Que por aquí anda solazándose el invierno, con su digno pregonero, el pérfido enero, más patente se hace en estos iniciales días del mes, cuando con desangelado ánimo y bolsillos hueros, a nuestra vera lo tenemos caminado por esa tremenda cuesta que a la ruina doméstica tienta. Y es que con las primeras dentelladas de ese bribón, que en carne viva hieren, igualmente parece flagelada la ciudad, con esas ramas arbóreas, por doquier, "in puribus", o lo que es decir, mostrando sin pudor alguno su desolada desnudez y unas redondas semillas en los altos ejemplares del paseo de nuestro afamado parque, que son como lágrimas por un frondoso verdor y de un pudor que antaño tuvieron y ahora yacen perdidos.
Y algo extraño de ver, las aceras también lloran su soledad, añorando esas manadas de turistas que las reventaban, de extraños pelajes y lenguas, impersonales, gregarios hasta el hartazgo, sin más voz que la de su guía, no siempre fiable, muchas veces embustera, ni tampoco sin darle más destinos a sus pasos, que a lo que su dictador, su dios ahora, se le apetezca, que ellos son ciegos y él su lazarillo.

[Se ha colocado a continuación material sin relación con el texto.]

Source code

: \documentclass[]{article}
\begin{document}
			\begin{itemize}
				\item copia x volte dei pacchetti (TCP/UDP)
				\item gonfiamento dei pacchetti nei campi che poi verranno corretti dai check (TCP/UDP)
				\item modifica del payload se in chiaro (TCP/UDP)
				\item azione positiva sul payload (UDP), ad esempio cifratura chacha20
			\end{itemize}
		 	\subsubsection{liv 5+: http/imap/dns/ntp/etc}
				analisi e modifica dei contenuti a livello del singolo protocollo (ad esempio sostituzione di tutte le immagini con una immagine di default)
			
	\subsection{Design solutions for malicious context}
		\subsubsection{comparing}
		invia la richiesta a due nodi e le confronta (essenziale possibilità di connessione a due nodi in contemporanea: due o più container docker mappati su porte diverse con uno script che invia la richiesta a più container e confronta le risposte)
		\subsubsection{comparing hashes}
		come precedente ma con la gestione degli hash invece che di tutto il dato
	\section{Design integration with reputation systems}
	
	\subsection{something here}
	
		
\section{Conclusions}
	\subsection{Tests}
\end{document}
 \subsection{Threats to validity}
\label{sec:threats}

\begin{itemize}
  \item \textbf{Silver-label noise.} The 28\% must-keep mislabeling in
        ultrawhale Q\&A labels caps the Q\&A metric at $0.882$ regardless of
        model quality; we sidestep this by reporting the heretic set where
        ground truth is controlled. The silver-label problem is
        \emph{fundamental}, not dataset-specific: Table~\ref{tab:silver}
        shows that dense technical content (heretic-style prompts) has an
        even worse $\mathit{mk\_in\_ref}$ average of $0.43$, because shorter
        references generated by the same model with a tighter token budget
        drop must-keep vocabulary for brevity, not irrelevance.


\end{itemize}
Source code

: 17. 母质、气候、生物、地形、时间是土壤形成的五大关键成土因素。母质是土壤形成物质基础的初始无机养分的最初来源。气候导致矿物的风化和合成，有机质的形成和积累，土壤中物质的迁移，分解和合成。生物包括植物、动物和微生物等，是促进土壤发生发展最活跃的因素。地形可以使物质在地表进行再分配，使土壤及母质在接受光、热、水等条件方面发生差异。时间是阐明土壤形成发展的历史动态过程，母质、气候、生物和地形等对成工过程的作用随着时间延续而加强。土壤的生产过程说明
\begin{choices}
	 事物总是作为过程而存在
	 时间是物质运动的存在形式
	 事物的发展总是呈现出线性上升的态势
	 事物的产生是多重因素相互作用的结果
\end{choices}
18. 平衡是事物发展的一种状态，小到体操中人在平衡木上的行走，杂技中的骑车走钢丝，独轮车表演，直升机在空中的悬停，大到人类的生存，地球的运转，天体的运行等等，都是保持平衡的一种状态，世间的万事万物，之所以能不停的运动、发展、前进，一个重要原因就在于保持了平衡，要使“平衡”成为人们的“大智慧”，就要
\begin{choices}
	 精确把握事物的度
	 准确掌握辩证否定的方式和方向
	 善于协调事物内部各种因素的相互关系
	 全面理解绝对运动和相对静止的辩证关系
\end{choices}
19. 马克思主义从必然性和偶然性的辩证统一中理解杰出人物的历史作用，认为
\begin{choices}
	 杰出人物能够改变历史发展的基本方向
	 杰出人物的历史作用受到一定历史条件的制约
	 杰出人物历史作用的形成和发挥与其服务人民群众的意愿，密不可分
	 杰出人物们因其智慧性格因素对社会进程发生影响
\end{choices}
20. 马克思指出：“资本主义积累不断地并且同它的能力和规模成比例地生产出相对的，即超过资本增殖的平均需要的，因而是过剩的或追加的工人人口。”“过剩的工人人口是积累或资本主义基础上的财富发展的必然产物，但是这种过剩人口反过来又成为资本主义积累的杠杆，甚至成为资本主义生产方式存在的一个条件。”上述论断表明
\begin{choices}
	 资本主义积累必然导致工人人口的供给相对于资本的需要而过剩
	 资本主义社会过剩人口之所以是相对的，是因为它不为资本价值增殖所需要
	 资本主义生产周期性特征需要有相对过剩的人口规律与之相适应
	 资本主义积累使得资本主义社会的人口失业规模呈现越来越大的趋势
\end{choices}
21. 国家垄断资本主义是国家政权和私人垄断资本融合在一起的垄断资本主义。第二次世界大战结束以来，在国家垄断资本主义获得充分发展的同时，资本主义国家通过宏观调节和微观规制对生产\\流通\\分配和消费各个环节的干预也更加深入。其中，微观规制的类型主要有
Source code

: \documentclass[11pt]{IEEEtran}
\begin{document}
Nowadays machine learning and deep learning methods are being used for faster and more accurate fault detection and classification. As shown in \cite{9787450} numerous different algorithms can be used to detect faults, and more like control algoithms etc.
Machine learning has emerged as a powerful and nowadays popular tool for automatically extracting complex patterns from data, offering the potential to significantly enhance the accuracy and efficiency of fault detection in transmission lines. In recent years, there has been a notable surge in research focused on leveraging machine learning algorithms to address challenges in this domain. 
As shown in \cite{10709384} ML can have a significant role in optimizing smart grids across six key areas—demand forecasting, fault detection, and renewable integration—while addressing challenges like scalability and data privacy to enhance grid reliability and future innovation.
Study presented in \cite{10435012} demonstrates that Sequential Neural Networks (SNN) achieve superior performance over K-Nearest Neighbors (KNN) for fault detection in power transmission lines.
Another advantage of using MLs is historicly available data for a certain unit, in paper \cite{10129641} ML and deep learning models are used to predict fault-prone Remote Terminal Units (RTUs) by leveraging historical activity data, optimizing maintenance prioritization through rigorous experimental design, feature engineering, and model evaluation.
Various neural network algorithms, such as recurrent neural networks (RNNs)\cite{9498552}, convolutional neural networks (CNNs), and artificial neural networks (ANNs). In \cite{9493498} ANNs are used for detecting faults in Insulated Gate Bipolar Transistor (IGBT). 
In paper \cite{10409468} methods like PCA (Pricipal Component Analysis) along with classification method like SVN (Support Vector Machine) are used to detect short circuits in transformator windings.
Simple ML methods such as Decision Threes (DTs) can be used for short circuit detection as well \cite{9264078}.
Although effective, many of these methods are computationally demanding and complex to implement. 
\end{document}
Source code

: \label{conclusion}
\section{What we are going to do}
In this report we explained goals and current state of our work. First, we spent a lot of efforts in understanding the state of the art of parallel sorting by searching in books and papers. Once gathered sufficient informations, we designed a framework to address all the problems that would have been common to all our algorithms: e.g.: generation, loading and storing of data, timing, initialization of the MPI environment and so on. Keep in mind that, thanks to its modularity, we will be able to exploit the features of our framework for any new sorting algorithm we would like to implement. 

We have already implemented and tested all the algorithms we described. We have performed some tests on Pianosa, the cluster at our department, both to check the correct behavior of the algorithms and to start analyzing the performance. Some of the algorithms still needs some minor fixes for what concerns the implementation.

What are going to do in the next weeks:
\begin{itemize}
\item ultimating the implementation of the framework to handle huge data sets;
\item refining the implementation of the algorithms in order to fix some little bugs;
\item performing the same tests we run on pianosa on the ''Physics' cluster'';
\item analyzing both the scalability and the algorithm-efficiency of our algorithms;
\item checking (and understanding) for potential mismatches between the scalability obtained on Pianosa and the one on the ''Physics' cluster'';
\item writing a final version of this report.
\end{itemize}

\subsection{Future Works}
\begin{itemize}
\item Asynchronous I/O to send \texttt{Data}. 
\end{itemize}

Para que no se diga, de todo ese apabullante tumulto de extrañas jergas, libertad de vestidos, para reír a carcajadas las más, algunos de los más fieles de nuestros visitantes, los orientales, aunque con la laxitud de un precario goteo, se han liberado de la dictadura de los viajes grupales y de sus vocingleros guías, y en pareja de a uno o de dos, con rostros de que ahora, la ciudad, semi vacía de viajeros, es toda para ellos, con faces en las que baila la felicidad del momento, te miran con ojos inquisitivos, como si quisieran preguntar algo, o a uno se lo parece, porque lo cierto que en esos libros y mapas que nunca se les caen de las manos, está escrito, posiblemente, más de lo que cualquiera de nosotros, los naturales, sabemos de nuestra ciudad.